(RECORDS SUPPLIED Opens)

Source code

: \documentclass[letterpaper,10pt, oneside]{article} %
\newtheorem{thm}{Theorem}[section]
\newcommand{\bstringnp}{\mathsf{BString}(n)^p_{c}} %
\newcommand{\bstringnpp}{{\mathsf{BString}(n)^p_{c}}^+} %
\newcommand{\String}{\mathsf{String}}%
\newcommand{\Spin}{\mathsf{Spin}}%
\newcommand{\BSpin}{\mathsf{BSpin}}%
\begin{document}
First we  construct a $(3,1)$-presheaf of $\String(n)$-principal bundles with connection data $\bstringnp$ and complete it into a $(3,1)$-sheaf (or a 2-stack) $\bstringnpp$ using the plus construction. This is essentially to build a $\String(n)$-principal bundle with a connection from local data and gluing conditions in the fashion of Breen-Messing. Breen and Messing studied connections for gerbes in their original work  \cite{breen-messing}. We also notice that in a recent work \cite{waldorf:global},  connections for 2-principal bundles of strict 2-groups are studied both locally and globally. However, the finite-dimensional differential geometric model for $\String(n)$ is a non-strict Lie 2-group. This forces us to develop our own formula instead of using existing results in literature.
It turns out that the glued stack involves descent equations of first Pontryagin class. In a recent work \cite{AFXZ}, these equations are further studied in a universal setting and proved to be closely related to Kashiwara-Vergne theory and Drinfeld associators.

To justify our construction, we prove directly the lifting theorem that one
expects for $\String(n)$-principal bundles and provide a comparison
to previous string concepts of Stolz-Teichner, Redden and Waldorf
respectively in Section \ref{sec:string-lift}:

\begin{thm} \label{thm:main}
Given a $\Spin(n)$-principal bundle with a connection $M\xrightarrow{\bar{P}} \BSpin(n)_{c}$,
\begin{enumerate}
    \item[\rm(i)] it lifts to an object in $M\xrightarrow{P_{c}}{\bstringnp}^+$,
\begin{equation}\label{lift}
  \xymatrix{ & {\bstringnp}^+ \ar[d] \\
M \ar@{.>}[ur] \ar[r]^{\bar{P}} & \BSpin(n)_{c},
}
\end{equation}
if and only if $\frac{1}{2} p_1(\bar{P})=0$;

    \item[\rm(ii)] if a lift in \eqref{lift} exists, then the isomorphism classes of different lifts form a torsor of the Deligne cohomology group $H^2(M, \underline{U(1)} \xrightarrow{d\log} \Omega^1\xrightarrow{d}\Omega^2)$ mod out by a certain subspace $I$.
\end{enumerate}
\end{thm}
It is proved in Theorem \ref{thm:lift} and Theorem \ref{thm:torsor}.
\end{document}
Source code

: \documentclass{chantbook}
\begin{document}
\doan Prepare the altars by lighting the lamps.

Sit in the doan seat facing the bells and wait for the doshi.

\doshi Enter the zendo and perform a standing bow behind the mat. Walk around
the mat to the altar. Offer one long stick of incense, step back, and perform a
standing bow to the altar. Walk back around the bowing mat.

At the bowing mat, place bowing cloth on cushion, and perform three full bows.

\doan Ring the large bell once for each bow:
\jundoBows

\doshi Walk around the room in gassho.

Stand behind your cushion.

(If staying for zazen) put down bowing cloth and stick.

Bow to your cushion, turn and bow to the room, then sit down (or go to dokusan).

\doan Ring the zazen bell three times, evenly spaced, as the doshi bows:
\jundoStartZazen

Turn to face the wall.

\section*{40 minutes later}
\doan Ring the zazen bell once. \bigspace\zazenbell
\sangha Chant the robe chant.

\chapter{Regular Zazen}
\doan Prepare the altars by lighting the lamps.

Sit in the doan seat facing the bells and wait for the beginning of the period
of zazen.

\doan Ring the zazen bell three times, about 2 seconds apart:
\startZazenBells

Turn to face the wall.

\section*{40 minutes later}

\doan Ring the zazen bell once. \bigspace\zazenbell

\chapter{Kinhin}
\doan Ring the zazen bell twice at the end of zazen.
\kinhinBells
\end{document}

(RECORDS SUPPLIED Closes)

Exactly what appears above must be set down again in full.

RESPONSE TO THIS TASK
Source code

: \documentclass[letterpaper,10pt, oneside]{article} %
\newtheorem{thm}{Theorem}[section]
\newcommand{\bstringnp}{\mathsf{BString}(n)^p_{c}} %
\newcommand{\bstringnpp}{{\mathsf{BString}(n)^p_{c}}^+} %
\newcommand{\String}{\mathsf{String}}%
\newcommand{\Spin}{\mathsf{Spin}}%
\newcommand{\BSpin}{\mathsf{BSpin}}%
\begin{document}
First we  construct a $(3,1)$-presheaf of $\String(n)$-principal bundles with connection data $\bstringnp$ and complete it into a $(3,1)$-sheaf (or a 2-stack) $\bstringnpp$ using the plus construction. This is essentially to build a $\String(n)$-principal bundle with a connection from local data and gluing conditions in the fashion of Breen-Messing. Breen and Messing studied connections for gerbes in their original work  \cite{breen-messing}. We also notice that in a recent work \cite{waldorf:global},  connections for 2-principal bundles of strict 2-groups are studied both locally and globally. However, the finite-dimensional differential geometric model for $\String(n)$ is a non-strict Lie 2-group. This forces us to develop our own formula instead of using existing results in literature.
It turns out that the glued stack involves descent equations of first Pontryagin class. In a recent work \cite{AFXZ}, these equations are further studied in a universal setting and proved to be closely related to Kashiwara-Vergne theory and Drinfeld associators.

To justify our construction, we prove directly the lifting theorem that one
expects for $\String(n)$-principal bundles and provide a comparison
to previous string concepts of Stolz-Teichner, Redden and Waldorf
respectively in Section \ref{sec:string-lift}:

\begin{thm} \label{thm:main}
Given a $\Spin(n)$-principal bundle with a connection $M\xrightarrow{\bar{P}} \BSpin(n)_{c}$,
\begin{enumerate}
    \item[\rm(i)] it lifts to an object in $M\xrightarrow{P_{c}}{\bstringnp}^+$,
\begin{equation}\label{lift}
  \xymatrix{ & {\bstringnp}^+ \ar[d] \\
M \ar@{.>}[ur] \ar[r]^{\bar{P}} & \BSpin(n)_{c},
}
\end{equation}
if and only if $\frac{1}{2} p_1(\bar{P})=0$;

    \item[\rm(ii)] if a lift in \eqref{lift} exists, then the isomorphism classes of different lifts form a torsor of the Deligne cohomology group $H^2(M, \underline{U(1)} \xrightarrow{d\log} \Omega^1\xrightarrow{d}\Omega^2)$ mod out by a certain subspace $I$.
\end{enumerate}
\end{thm}
It is proved in Theorem \ref{thm:lift} and Theorem \ref{thm:torsor}.
\end{document}
Source code

: \documentclass{chantbook}
\begin{document}
\doan Prepare the altars by lighting the lamps.

Sit in the doan seat facing the bells and wait for the doshi.

\doshi Enter the zendo and perform a standing bow behind the mat. Walk around
the mat to the altar. Offer one long stick of incense, step back, and perform a
standing bow to the altar. Walk back around the bowing mat.

At the bowing mat, place bowing cloth on cushion, and perform three full bows.

\doan Ring the large bell once for each bow:
\jundoBows

\doshi Walk around the room in gassho.

Stand behind your cushion.

(If staying for zazen) put down bowing cloth and stick.

Bow to your cushion, turn and bow to the room, then sit down (or go to dokusan).

\doan Ring the zazen bell three times, evenly spaced, as the doshi bows:
\jundoStartZazen

Turn to face the wall.

\section*{40 minutes later}
\doan Ring the zazen bell once. \bigspace\zazenbell
\sangha Chant the robe chant.

\chapter{Regular Zazen}
\doan Prepare the altars by lighting the lamps.

Sit in the doan seat facing the bells and wait for the beginning of the period
of zazen.

\doan Ring the zazen bell three times, about 2 seconds apart:
\startZazenBells

Turn to face the wall.

\section*{40 minutes later}

\doan Ring the zazen bell once. \bigspace\zazenbell

\chapter{Kinhin}
\doan Ring the zazen bell twice at the end of zazen.
\kinhinBells
\end{document}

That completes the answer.